La Biblia dice que cuando la princesa abrió la canasta y vio al bebé llorando, tuvo compasión de él. Aunque sabía que era un niño hebreo, su corazón se conmovió y decidió criarlo como su hijo. Esto muestra que Dios puede ablandar el corazón de las personas para cumplir sus planes, incluso en medio de un ambiente hostil.
¿Qué papel jugó Miriam en la historia de Moisés?
Miriam, la hermana mayor de Moisés, fue clave porque vigiló desde lejos la canasta y luego se ofreció a buscar una nodriza hebrea. Gracias a su astucia, la mamá biológica de Moisés pudo criarlo durante sus primeros años. Miriam es un ejemplo de cómo los jóvenes pueden ser instrumentos de Dios para proteger y guiar a otros.
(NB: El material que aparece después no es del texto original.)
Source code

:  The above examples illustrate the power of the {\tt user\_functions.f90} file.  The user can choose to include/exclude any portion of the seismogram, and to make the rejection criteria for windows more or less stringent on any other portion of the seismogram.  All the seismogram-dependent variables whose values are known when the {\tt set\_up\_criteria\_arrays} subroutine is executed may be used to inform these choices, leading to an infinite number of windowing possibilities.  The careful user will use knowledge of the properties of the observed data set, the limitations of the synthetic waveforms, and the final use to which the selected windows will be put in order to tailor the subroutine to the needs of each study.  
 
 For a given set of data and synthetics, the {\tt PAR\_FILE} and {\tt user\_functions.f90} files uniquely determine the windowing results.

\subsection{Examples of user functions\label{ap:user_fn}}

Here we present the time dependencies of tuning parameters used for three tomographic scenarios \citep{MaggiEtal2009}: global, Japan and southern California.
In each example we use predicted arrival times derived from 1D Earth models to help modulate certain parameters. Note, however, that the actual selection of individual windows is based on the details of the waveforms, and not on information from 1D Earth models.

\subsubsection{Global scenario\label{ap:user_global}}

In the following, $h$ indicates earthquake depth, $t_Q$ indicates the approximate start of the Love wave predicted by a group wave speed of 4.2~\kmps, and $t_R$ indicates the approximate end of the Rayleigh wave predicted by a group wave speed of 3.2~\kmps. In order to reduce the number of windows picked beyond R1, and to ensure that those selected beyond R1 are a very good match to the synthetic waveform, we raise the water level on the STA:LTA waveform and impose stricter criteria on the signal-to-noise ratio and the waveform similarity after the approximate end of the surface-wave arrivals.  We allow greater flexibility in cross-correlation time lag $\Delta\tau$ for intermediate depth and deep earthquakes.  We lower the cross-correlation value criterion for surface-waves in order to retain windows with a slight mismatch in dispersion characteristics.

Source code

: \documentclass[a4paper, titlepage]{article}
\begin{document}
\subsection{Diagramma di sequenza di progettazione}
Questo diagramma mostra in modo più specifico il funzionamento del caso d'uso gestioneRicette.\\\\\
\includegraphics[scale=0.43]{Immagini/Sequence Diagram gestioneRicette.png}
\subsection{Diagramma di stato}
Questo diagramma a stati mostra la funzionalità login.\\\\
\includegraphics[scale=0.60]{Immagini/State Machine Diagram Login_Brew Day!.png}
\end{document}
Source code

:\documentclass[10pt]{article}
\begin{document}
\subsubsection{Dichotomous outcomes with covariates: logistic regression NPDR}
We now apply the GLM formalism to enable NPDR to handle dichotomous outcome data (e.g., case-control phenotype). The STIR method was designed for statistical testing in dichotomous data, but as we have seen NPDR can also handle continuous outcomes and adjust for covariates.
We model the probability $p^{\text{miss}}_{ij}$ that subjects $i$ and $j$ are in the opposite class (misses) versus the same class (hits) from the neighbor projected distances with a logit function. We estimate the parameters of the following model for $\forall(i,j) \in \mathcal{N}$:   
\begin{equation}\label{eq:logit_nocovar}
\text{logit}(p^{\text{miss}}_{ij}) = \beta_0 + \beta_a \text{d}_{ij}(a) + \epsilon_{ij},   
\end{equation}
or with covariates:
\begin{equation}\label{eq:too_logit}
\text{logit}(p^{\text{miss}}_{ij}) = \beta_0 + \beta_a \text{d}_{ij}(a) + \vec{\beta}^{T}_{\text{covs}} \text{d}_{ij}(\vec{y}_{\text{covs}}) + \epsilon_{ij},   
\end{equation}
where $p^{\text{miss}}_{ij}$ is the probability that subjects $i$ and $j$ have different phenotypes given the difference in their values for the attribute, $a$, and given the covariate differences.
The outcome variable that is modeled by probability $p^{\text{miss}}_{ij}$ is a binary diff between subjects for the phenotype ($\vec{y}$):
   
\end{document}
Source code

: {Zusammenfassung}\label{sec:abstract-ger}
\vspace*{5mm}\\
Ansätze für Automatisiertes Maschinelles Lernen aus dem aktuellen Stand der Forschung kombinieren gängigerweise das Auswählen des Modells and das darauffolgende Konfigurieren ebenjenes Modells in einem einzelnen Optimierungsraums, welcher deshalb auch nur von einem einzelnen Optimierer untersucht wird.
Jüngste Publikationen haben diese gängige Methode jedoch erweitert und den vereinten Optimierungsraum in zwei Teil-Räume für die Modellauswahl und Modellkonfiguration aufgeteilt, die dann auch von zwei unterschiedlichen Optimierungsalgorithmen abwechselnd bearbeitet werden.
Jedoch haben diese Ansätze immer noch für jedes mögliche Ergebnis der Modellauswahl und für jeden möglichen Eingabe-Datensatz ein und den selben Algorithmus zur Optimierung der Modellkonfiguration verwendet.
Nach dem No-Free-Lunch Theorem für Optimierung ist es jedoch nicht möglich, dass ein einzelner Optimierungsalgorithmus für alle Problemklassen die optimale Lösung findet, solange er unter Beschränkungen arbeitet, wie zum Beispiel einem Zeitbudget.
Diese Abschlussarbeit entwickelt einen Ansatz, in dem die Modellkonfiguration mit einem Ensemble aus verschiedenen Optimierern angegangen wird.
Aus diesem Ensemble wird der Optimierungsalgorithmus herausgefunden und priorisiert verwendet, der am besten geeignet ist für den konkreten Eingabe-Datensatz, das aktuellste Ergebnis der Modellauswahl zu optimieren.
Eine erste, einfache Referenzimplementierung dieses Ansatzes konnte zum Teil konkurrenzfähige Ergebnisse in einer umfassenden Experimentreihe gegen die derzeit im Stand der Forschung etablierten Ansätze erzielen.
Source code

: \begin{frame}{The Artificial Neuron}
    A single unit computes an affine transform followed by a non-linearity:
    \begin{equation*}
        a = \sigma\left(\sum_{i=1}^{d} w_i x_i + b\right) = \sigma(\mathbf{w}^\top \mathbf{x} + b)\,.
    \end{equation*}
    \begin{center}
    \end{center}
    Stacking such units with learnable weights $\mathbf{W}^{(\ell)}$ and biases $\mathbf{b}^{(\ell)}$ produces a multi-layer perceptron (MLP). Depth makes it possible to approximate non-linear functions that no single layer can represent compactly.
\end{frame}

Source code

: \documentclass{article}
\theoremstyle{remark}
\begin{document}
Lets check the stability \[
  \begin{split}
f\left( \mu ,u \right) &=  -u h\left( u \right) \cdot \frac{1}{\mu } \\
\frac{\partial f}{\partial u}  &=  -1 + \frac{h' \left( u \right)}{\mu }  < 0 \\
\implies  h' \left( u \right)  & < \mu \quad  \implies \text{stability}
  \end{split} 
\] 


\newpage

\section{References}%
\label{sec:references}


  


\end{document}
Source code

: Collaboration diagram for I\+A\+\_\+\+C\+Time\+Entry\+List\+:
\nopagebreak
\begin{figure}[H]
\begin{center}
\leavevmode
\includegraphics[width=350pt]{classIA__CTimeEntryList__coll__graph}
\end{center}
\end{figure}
¿Cómo influyó la adopción en el liderazgo de Moisés?
Al ser criado en el palacio, Moisés recibió educación y formación que lo prepararon para ser un líder. Conocía la cultura egipcia y tenía acceso al poder, pero nunca perdió su identidad hebrea. Esa combinación de sabiduría egipcia y fe en Dios lo hizo el hombre perfecto para guiar a Israel hacia la libertad.